**What to produce:**
Among the lines below, a stretch begins at the one with "tarefa Processamento do" and ends at the one with "ProcessingCommands não é válido.|". Repeat that stretch exactly, ends included.

**Records for processing:**
Start of Block
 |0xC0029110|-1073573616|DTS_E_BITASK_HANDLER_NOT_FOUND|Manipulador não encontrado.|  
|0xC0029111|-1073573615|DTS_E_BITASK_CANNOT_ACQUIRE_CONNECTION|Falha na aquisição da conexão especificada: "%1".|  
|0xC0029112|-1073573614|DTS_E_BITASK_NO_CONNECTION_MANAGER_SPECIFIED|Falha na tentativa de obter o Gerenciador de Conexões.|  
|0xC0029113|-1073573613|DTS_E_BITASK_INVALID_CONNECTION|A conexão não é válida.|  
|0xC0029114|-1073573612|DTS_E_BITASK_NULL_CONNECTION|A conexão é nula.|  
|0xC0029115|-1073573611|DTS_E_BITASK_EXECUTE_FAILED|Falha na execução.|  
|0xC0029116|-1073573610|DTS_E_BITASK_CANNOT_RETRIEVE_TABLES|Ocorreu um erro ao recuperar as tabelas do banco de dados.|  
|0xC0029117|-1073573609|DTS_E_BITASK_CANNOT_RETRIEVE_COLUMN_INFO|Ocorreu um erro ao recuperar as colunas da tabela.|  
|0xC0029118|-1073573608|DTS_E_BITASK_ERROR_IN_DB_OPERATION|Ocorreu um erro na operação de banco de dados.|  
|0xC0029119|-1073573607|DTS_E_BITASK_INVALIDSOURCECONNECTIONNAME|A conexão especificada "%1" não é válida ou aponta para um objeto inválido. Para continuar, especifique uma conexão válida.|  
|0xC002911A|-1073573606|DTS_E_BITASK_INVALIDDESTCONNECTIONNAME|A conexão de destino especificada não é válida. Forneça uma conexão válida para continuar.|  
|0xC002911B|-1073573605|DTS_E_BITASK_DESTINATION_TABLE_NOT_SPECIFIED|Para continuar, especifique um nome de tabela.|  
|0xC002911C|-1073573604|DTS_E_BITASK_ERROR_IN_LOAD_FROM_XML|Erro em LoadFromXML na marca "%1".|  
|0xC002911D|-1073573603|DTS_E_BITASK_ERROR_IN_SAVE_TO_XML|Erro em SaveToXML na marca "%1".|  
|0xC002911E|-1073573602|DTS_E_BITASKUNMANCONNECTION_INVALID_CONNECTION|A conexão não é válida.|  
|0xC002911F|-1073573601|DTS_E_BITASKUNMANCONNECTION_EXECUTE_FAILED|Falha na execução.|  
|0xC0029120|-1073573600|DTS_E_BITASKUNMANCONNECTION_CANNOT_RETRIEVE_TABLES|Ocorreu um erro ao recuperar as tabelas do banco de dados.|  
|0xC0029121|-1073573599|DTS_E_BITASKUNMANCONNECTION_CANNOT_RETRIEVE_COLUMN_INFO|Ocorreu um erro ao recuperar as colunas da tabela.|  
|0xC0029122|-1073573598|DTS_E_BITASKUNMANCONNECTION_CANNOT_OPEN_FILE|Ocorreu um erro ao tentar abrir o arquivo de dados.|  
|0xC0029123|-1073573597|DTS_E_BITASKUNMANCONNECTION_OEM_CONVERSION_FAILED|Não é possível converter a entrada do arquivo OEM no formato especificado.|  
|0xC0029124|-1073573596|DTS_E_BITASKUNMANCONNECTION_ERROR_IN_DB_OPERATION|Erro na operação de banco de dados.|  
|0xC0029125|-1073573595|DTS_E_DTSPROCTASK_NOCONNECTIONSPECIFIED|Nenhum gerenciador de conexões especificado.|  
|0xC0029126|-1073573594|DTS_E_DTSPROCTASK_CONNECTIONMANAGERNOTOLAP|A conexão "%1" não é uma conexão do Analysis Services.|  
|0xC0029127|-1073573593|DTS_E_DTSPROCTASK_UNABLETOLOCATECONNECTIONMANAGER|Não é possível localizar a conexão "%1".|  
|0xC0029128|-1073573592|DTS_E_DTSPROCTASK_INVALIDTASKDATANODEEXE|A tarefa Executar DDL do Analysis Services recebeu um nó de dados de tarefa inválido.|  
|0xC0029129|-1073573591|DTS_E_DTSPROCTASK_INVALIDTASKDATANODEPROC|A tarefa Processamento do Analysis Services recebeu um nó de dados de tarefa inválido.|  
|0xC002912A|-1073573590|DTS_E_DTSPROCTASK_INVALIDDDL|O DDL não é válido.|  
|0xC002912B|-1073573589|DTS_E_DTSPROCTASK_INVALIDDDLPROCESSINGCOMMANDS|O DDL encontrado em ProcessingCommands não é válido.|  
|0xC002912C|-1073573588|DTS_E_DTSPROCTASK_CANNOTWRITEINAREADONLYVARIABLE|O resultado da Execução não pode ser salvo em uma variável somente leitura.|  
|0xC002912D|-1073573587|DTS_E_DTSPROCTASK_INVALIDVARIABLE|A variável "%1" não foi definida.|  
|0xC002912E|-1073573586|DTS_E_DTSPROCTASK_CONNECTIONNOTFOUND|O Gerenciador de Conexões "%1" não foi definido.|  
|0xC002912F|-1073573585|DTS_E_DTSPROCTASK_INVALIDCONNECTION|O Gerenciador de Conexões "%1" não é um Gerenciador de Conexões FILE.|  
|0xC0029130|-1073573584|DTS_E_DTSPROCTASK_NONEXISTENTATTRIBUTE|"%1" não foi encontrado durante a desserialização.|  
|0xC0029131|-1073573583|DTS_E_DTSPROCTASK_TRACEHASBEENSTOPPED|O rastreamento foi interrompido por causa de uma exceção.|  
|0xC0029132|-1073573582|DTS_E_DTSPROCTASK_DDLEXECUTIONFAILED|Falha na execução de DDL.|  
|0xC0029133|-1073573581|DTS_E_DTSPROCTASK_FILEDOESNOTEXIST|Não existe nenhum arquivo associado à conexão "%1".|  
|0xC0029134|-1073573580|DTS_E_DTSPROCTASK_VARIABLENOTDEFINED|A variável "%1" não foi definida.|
End of Block
**Written solution:**
|0xC0029129|-1073573591|DTS_E_DTSPROCTASK_INVALIDTASKDATANODEPROC|A tarefa Processamento do Analysis Services recebeu um nó de dados de tarefa inválido.|  
|0xC002912A|-1073573590|DTS_E_DTSPROCTASK_INVALIDDDL|O DDL não é válido.|  
|0xC002912B|-1073573589|DTS_E_DTSPROCTASK_INVALIDDDLPROCESSINGCOMMANDS|O DDL encontrado em ProcessingCommands não é válido.|  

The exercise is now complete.